2

I wanted to highlighted some text in a PDF document using R. I want to search a PDF document for some text and highlight the text if found. I searched for packages which could do this.

pdftools and pdfsearch are packages which help in handling PDF documents. These packages mainly handle converting pdf to text and doing any sort of manipulation.

Is there a way in which we can highlight a PDF document using R?

SBista
  • 7,479
  • 1
  • 27
  • 58
  • I don't think so. – lukeA Mar 08 '17 at 10:17
  • Maybe this helps: https://stackoverflow.com/questions/40288400/highlight-text-in-a-pdf-with-python – Martin Valgur Mar 08 '17 at 10:29
  • Thanks @MartinValgur. I'll see if there are better alternatives. Otherwise calling a python code from R would maybe solve my problem. – SBista Mar 08 '17 at 10:33
  • I ended up writing my own package to do this. If anyone needs this functionality its available on my [github page](https://github.com/Swechhya/pdfUtils). – SBista Oct 15 '17 at 14:54

1 Answers1

0

I was able to highlight some keywords in a PDF with the following code. There are four steps :

  1. Save wikipedia page to PDF;

  2. Convert the PDF to word document with the Word Software (There is an OCR!!);

  3. Highlight the keywords in the word document;

  4. Save the word document as PDF.

library(RDCOMClient)
library(DescTools)
library(pagedown)

#############################################
#### Step 1 : Save wikipedia page as PDF ####
#############################################
chrome_print(input = "https://en.wikipedia.org/wiki/Cat", 
             output = "C:\\Text_PDF_Cat.pdf")

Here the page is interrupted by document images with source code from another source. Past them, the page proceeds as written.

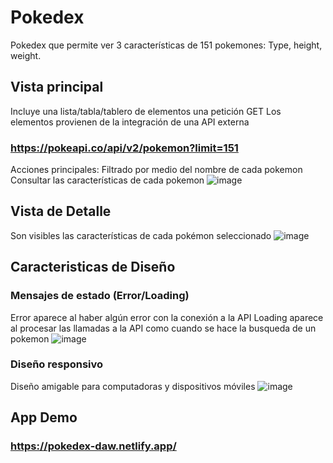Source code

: # Pokedex

Pokedex que permite ver 3 características de 151  pokemones:
Type, height, weight.

## Vista principal

Incluye una lista/tabla/tablero de elementos una petición GET 
Los elementos provienen de la integración de una API externa 
### https://pokeapi.co/api/v2/pokemon?limit=151
Acciones principales: 
Filtrado por medio del nombre de cada pokemon
Consultar las características de cada pokemon
![image](https://user-images.githubusercontent.com/36935788/143145332-d16559c1-d89e-4e6e-a928-8ced5d34a6f8.png)

## Vista de Detalle

Son visibles las características de cada pokémon seleccionado 
![image](https://user-images.githubusercontent.com/36935788/143145420-f84cc9a4-d135-451a-9370-68e2db641dad.png)

## Caracteristicas de Diseño

### Mensajes de estado (Error/Loading)
Error aparece al haber algún error con la conexión a la API
Loading aparece al procesar las llamadas a la API como cuando se hace la busqueda de un pokemon
![image](https://user-images.githubusercontent.com/36935788/143145758-0c50a5bf-38ed-4784-b872-6738cbce2e62.png)

### Diseño responsivo
Diseño amigable para computadoras y dispositivos móviles
![image](https://user-images.githubusercontent.com/36935788/143146042-b9917e59-7955-47c7-883a-c2edfd95601e.png)

## App Demo
### https://pokedex-daw.netlify.app/
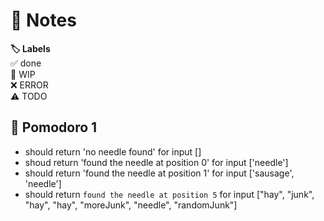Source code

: # 📝 Notes

**🏷️ Labels**  
✅ done  
🚧 WIP  
❌ ERROR  
⚠ TODO

## 🍅 Pomodoro 1

- should return 'no needle found' for input []
- shoud return 'found the needle at position 0' for input ['needle']
- should return 'found the needle at position 1' for input ['sausage', 'needle']
- should return `found the needle at position 5` for input ["hay", "junk", "hay", "hay", "moreJunk", "needle", "randomJunk"]
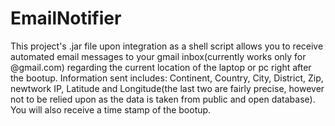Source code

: # EmailNotifier
This project's .jar file upon integration as a shell script allows you to receive automated email messages to your gmail 
inbox(currently works only for @gmail.com) regarding the current location of the laptop or pc right after the bootup. 
Information sent includes: Continent, Country, City, District, Zip, newtwork IP, Latitude and Longitude(the last two are 
fairly precise, however not to be relied upon as the data is taken from public and open database). You will also receive 
a time stamp of the bootup.
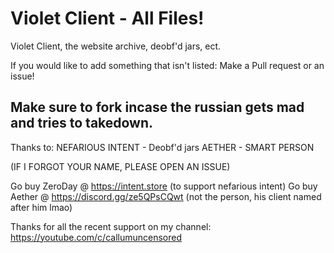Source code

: # Violet Client - All Files!

Violet Client, the website archive, deobf'd jars, ect.

If you would like to add something that isn't listed:
Make a Pull request or an issue!

## Make sure to fork incase the russian gets mad and tries to takedown.


Thanks to:
NEFARIOUS INTENT - Deobf'd jars
AETHER - SMART PERSON

(IF I FORGOT YOUR NAME, PLEASE OPEN AN ISSUE)

Go buy ZeroDay @ https://intent.store (to support nefarious intent)
Go buy Aether @ https://discord.gg/ze5QPsCQwt (not the person, his client named after him lmao)

Thanks for all the recent support on my channel:
https://youtube.com/c/callumuncensored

path_PDF <- "C:\\Text_PDF_Cat.pdf"
path_Word <- "C:\\Text_PDF_Cat.docx"

################################################################
#### Step 2 : Convert PDF to word document with OCR of Word ####
################################################################
wordApp <- COMCreate("Word.Application")
wordApp[["Visible"]] <- TRUE
wordApp[["DisplayAlerts"]] <- FALSE

doc <- wordApp[["Documents"]]$Open(normalizePath(path_PDF),
                                   ConfirmConversions = FALSE)

doc$SaveAs2(path_Word)
doc_Selection <- wordApp$Selection()

######################################################
#### Step 3 : Highlight keywords in word document ####
######################################################
move_To_Beginning_Doc <- function(doc_Selection)
{
  doc_Selection$HomeKey(Unit = wdConst$wdStory) # Need DescTools for wdConst$wdStory
}

highlight_Text_Regex_Word <- function(doc,
                                      doc_Selection,
                                      words_To_Highlight, 
                                      colorIndex = 7,
                                      nb_Max_Word = 100)
{
  for(i in words_To_Highlight)
  {
    move_To_Beginning_Doc(doc_Selection)
    
    for(j in 1 : nb_Max_Word)
    {
      doc_Selection$Find()$Execute(FindText = i, MatchCase = FALSE)
      doc_Selection_Range <- doc_Selection$Range()
      doc_Selection_Range[["HighlightColorIndex"]] <- colorIndex
    }
  }
}

highlight_Text_Regex_Word(doc, doc_Selection,
                          words_To_Highlight = c("cat", "domestic", "quick"), 
                          colorIndex = 7, nb_Max_Word = 100)
  
###############################################
#### Step 4 : Convert word document to pdf ####
###############################################
path_PDF_Highlighted <- "C:\\Text_PDF_Cat_Highlighted.pdf"
wordApp[["ActiveDocument"]]$SaveAs(path_PDF_Highlighted, FileFormat = 17) # FileFormat = 17 saves as .PDF
doc$Close()
wordApp$Quit() # quit wordApp

Emmanuel Hamel
  • 1,769
  • 7
  • 19